Tigrinya Morphological Segmentation with Bidirectional Long Short-Term Memory Neural Networks and its Effect on English-Tigrinya Machine Translation
September 2018 (applied and currently under review)
This thesis presents various fundamental natural language processing (NLP) research for morphologically rich and low-resource Tigrinya language. We compiled new Tigrinya language resources including a medium-sized news text corpus, the first morphologically segmented corpus and an English-Tigrinya parallel corpus which were employed in the following research.
First, we utilized the unique morphological patterns of Tigrinya to boost performance of a part-of-speech (POS) tagger, particularly of unknown words, with support vector machines (SVM) and conditional random fields (CRF). Furthermore, we obtained 91.6% accuracy (state-of-the-art) approaching POS tagging as a sequence-to-sequence labeling using bidirectional long short-term memory (BiLSTM) networks with word embeddings forgoing feature engineering.
Second, we presented the first research of morphological segmentation for Tigrinya. We explored language-independent character and substring features based on CRF. In addition, we obtained state-of-the-art F1 score of 95.07% with BiLSTM networks using concatenated character and word embeddings. This approach does not require feature engineering to extract linguistic information, which is useful for languages lacking sufficient resources.

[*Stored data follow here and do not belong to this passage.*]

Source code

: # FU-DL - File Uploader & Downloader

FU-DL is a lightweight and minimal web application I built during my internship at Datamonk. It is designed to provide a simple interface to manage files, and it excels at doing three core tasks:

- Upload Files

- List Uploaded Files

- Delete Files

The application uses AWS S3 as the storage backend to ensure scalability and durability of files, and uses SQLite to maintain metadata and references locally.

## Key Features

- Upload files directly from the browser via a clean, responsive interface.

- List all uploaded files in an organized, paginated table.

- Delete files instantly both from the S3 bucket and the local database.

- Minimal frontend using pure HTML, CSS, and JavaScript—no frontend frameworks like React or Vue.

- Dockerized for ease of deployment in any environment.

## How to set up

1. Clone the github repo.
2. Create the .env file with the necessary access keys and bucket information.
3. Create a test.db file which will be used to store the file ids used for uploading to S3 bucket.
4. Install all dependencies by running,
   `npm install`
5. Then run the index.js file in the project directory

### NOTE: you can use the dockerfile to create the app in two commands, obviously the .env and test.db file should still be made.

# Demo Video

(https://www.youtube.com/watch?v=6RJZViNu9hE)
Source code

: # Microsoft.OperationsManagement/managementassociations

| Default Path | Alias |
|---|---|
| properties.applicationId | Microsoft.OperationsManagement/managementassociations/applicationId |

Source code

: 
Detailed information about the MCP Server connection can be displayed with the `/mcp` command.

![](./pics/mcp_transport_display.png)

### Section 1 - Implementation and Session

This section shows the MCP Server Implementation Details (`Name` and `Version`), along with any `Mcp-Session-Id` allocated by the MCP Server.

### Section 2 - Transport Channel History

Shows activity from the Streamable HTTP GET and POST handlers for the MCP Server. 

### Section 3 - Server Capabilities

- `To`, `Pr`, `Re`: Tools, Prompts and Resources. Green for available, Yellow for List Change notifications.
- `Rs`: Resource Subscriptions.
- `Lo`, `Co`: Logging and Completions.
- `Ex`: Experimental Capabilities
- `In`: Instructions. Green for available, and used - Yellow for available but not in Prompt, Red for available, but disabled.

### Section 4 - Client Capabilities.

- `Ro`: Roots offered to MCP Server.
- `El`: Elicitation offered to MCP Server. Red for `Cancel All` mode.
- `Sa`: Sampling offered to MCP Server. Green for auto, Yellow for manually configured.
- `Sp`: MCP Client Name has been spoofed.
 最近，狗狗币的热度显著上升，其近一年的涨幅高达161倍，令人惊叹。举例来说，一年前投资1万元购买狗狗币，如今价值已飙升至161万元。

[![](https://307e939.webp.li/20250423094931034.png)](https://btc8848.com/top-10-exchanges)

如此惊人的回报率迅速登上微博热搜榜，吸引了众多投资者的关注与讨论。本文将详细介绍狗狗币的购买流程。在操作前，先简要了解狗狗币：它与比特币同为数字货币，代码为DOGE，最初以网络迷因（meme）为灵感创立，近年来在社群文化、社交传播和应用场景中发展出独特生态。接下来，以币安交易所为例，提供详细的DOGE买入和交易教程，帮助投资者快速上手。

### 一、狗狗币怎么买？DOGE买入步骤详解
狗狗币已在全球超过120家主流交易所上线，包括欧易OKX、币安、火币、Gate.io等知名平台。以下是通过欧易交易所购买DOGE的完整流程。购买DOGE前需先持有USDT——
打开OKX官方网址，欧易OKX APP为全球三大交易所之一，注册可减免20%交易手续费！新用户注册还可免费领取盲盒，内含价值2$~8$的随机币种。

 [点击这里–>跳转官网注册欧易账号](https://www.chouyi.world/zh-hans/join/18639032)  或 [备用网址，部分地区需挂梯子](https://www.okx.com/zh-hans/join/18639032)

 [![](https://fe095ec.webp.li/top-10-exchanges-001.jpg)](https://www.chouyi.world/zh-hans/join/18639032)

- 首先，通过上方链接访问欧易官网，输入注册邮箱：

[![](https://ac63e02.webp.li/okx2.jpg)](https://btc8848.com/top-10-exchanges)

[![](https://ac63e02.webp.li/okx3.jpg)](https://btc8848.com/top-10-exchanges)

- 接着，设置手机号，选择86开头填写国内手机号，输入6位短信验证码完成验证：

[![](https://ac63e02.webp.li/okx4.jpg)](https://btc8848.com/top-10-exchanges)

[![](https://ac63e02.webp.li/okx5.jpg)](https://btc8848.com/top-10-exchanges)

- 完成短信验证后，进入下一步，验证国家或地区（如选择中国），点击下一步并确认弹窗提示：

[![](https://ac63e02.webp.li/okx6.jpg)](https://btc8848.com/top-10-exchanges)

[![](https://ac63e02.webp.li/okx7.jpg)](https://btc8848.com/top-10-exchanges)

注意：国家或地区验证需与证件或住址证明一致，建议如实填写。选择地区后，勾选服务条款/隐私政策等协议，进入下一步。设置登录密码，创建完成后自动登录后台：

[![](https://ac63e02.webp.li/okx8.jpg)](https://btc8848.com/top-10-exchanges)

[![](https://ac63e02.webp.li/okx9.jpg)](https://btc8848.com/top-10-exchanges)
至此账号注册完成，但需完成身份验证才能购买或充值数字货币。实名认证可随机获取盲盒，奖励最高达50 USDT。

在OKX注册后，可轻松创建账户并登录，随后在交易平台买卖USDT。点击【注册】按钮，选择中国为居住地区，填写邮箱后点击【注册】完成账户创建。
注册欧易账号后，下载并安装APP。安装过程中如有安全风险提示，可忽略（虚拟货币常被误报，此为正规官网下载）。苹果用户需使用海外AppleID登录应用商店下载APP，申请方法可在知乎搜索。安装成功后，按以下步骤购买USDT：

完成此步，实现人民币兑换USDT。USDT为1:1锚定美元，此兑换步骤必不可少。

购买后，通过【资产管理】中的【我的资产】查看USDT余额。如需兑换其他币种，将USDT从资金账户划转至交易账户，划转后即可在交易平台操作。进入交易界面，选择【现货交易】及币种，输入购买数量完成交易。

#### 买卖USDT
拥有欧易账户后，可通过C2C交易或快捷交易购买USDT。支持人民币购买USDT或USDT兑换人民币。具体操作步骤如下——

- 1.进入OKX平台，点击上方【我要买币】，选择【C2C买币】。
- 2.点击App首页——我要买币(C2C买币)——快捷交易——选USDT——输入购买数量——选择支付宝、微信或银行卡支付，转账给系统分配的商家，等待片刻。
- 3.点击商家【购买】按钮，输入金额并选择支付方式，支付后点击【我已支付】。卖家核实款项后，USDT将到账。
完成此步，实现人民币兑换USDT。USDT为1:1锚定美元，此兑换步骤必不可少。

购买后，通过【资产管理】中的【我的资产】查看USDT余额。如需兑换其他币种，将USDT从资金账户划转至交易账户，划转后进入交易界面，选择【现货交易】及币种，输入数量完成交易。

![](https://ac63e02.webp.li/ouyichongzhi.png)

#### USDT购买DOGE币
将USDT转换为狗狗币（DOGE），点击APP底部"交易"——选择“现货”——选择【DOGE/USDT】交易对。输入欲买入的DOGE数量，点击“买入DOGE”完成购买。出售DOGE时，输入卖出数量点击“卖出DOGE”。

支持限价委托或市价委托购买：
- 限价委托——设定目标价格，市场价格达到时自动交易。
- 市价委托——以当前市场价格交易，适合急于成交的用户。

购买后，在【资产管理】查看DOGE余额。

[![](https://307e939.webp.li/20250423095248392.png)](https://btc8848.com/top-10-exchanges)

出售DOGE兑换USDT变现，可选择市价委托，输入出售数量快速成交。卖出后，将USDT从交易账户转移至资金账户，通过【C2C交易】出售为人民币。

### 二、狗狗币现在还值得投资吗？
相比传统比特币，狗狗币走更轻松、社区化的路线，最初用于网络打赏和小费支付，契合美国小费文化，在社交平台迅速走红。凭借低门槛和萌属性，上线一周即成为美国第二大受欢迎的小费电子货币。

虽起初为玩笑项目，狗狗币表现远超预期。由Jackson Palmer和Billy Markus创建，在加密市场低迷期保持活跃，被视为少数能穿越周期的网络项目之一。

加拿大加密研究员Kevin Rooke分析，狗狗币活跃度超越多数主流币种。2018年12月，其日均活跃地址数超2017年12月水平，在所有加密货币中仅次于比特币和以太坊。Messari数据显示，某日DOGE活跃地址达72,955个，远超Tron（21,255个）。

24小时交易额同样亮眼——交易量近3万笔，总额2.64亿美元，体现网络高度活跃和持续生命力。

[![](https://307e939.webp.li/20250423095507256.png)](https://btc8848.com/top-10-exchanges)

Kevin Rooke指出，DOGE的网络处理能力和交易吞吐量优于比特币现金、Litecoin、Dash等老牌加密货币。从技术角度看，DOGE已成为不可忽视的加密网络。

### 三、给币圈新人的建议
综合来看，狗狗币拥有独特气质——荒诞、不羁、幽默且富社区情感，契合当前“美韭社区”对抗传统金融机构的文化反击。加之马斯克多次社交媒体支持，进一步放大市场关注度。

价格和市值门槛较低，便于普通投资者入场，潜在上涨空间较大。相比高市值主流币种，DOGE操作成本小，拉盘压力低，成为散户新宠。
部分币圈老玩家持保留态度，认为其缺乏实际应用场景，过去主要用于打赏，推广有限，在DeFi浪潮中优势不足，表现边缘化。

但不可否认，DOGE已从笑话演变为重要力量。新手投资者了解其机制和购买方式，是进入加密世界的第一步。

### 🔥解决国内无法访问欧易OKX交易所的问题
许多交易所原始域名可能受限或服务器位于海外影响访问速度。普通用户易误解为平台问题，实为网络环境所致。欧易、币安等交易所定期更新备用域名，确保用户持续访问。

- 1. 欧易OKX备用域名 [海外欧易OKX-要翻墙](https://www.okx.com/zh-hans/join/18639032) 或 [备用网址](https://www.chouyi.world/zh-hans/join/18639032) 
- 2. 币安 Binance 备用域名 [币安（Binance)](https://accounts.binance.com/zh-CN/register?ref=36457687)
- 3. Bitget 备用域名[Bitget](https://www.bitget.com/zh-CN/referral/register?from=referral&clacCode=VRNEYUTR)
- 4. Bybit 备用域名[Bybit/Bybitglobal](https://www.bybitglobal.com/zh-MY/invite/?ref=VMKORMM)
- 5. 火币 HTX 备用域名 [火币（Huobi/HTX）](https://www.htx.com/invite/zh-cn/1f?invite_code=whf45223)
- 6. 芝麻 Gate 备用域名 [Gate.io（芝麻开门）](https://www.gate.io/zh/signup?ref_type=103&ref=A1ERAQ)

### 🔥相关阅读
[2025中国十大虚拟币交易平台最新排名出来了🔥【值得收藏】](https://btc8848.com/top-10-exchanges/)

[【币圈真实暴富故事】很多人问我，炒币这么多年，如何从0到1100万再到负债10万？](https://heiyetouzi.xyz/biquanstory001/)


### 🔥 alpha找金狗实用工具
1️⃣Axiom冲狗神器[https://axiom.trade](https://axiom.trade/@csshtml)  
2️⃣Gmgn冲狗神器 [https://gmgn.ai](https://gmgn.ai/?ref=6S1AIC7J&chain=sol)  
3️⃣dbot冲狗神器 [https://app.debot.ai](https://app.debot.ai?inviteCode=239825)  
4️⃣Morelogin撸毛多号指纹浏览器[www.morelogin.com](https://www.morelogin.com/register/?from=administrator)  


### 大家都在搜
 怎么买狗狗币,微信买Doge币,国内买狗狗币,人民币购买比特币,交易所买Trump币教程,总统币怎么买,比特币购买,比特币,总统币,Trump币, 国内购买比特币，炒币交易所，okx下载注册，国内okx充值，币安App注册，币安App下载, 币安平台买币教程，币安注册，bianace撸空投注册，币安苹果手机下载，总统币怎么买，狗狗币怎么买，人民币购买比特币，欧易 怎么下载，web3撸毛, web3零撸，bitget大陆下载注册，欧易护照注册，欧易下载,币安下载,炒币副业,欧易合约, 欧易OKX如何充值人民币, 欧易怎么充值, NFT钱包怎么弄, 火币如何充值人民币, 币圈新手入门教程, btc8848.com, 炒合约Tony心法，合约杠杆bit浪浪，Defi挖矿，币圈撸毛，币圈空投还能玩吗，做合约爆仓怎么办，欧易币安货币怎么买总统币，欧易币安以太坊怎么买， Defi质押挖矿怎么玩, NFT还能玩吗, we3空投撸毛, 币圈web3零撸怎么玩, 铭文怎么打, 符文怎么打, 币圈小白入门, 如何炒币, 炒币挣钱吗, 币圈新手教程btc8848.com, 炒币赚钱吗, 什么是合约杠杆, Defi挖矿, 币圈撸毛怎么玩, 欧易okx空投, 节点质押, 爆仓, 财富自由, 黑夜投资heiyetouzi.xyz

Finally, we explored machine translation from English to a morphologically rich language Tigrinya which is challenged by several factors including out-of-vocabulary problem, language model perplexity, and poor word alignment. We introduced shallow and fine-grained morphological segmentation to mitigate these problems. Generally, the results show that translation using the morphologically segmented models can improve translation quality.
Publication (Journal, all peer-reviewed)
- Yemane Tedla and Kazuhide Yamamoto, “Morphological Segmentation with LSTM Neural Networks for Tigrinya”, International Journal on Natural Language Computing (IJNLC) Vol. 7, No. 2, pp 29-44, 2018.
- Yemane Tedla and Kazuhide Yamamoto, “Morphological Segmentation for English-to-Tigrinya Statistical Machine Translation”, International Journal of Asian Language Processing, vol. 27 no. 2: pp. 95-110, 2017.
- Yemane Tedla, Kazuhide Yamamoto and Ashuboda Marasinghe, “Tigrinya Part-of-Speech Tagging with Morphological Patterns and the New Nagaoka Tigrinya Corpus”, International Journal of Computer Applications, Vol. 146, No. 14, pp. 33-41, 2016.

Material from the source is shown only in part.